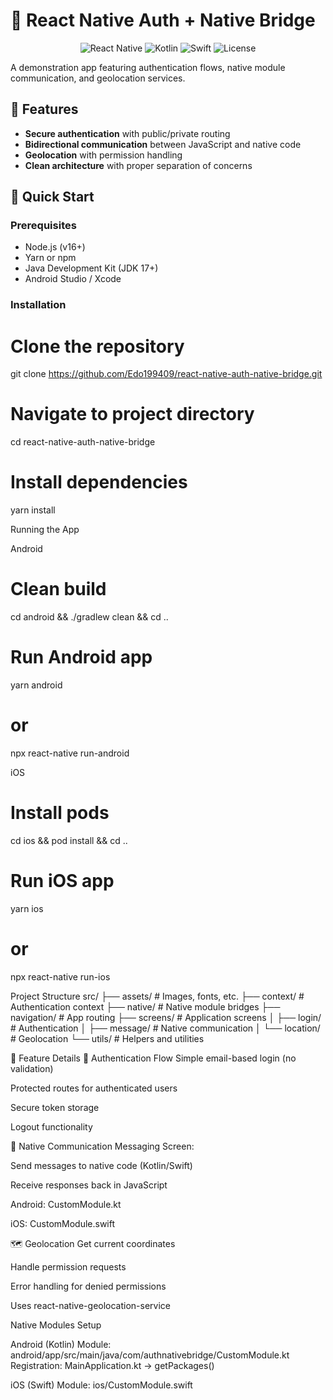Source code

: # 🔐 React Native Auth + Native Bridge

<p align="center">
  <img src="https://img.shields.io/badge/React_Native-0.76-blue" alt="React Native"/>
  <img src="https://img.shields.io/badge/Kotlin-1.8-green" alt="Kotlin"/>
  <img src="https://img.shields.io/badge/Swift-5.0-orange" alt="Swift"/>
  <img src="https://img.shields.io/badge/license-MIT-brightgreen" alt="License"/>
</p>

A demonstration app featuring authentication flows, native module communication, and geolocation services.

## 🌟 Features

- **Secure authentication** with public/private routing
- **Bidirectional communication** between JavaScript and native code
- **Geolocation** with permission handling
- **Clean architecture** with proper separation of concerns

## 🚀 Quick Start

### Prerequisites

- Node.js (v16+)
- Yarn or npm
- Java Development Kit (JDK 17+)
- Android Studio / Xcode

### Installation

# Clone the repository
git clone https://github.com/Edo199409/react-native-auth-native-bridge.git

# Navigate to project directory
cd react-native-auth-native-bridge

# Install dependencies
yarn install



Running the App

Android
# Clean build
cd android && ./gradlew clean && cd ..

# Run Android app
yarn android
# or
npx react-native run-android


iOS
# Install pods
cd ios && pod install && cd ..


# Run iOS app
yarn ios
# or
npx react-native run-ios



Project Structure
src/
├── assets/ # Images, fonts, etc.
├── context/ # Authentication context
├── native/ # Native module bridges
├── navigation/ # App routing
├── screens/ # Application screens
│ ├── login/ # Authentication
│ ├── message/ # Native communication
│ └── location/ # Geolocation
└── utils/ # Helpers and utilities




📱 Feature Details
🔑 Authentication Flow
Simple email-based login (no validation)

Protected routes for authenticated users

Secure token storage

Logout functionality

📨 Native Communication
Messaging Screen:

Send messages to native code (Kotlin/Swift)

Receive responses back in JavaScript

Android: CustomModule.kt

iOS: CustomModule.swift

🗺 Geolocation
Get current coordinates

Handle permission requests

Error handling for denied permissions

Uses react-native-geolocation-service




Native Modules Setup

Android (Kotlin)
Module: android/app/src/main/java/com/authnativebridge/CustomModule.kt
Registration: MainApplication.kt → getPackages()

iOS (Swift)
Module: ios/CustomModule.swift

+===+

* [Task to carry out] Give back the material above exactly, without pictures.

* [Task response]
Source code

: # 🔐 React Native Auth + Native Bridge

<p align="center">
  <img src="https://img.shields.io/badge/React_Native-0.76-blue" alt="React Native"/>
  <img src="https://img.shields.io/badge/Kotlin-1.8-green" alt="Kotlin"/>
  <img src="https://img.shields.io/badge/Swift-5.0-orange" alt="Swift"/>
  <img src="https://img.shields.io/badge/license-MIT-brightgreen" alt="License"/>
</p>

A demonstration app featuring authentication flows, native module communication, and geolocation services.

## 🌟 Features

- **Secure authentication** with public/private routing
- **Bidirectional communication** between JavaScript and native code
- **Geolocation** with permission handling
- **Clean architecture** with proper separation of concerns

## 🚀 Quick Start

### Prerequisites

- Node.js (v16+)
- Yarn or npm
- Java Development Kit (JDK 17+)
- Android Studio / Xcode

### Installation

# Clone the repository
git clone https://github.com/Edo199409/react-native-auth-native-bridge.git

# Navigate to project directory
cd react-native-auth-native-bridge

# Install dependencies
yarn install



Running the App

Android
# Clean build
cd android && ./gradlew clean && cd ..

# Run Android app
yarn android
# or
npx react-native run-android


iOS
# Install pods
cd ios && pod install && cd ..


# Run iOS app
yarn ios
# or
npx react-native run-ios



Project Structure
src/
├── assets/ # Images, fonts, etc.
├── context/ # Authentication context
├── native/ # Native module bridges
├── navigation/ # App routing
├── screens/ # Application screens
│ ├── login/ # Authentication
│ ├── message/ # Native communication
│ └── location/ # Geolocation
└── utils/ # Helpers and utilities




📱 Feature Details
🔑 Authentication Flow
Simple email-based login (no validation)

Protected routes for authenticated users

Secure token storage

Logout functionality

📨 Native Communication
Messaging Screen:

Send messages to native code (Kotlin/Swift)

Receive responses back in JavaScript

Android: CustomModule.kt

iOS: CustomModule.swift

🗺 Geolocation
Get current coordinates

Handle permission requests

Error handling for denied permissions

Uses react-native-geolocation-service




Native Modules Setup

Android (Kotlin)
Module: android/app/src/main/java/com/authnativebridge/CustomModule.kt
Registration: MainApplication.kt → getPackages()

iOS (Swift)
Module: ios/CustomModule.swift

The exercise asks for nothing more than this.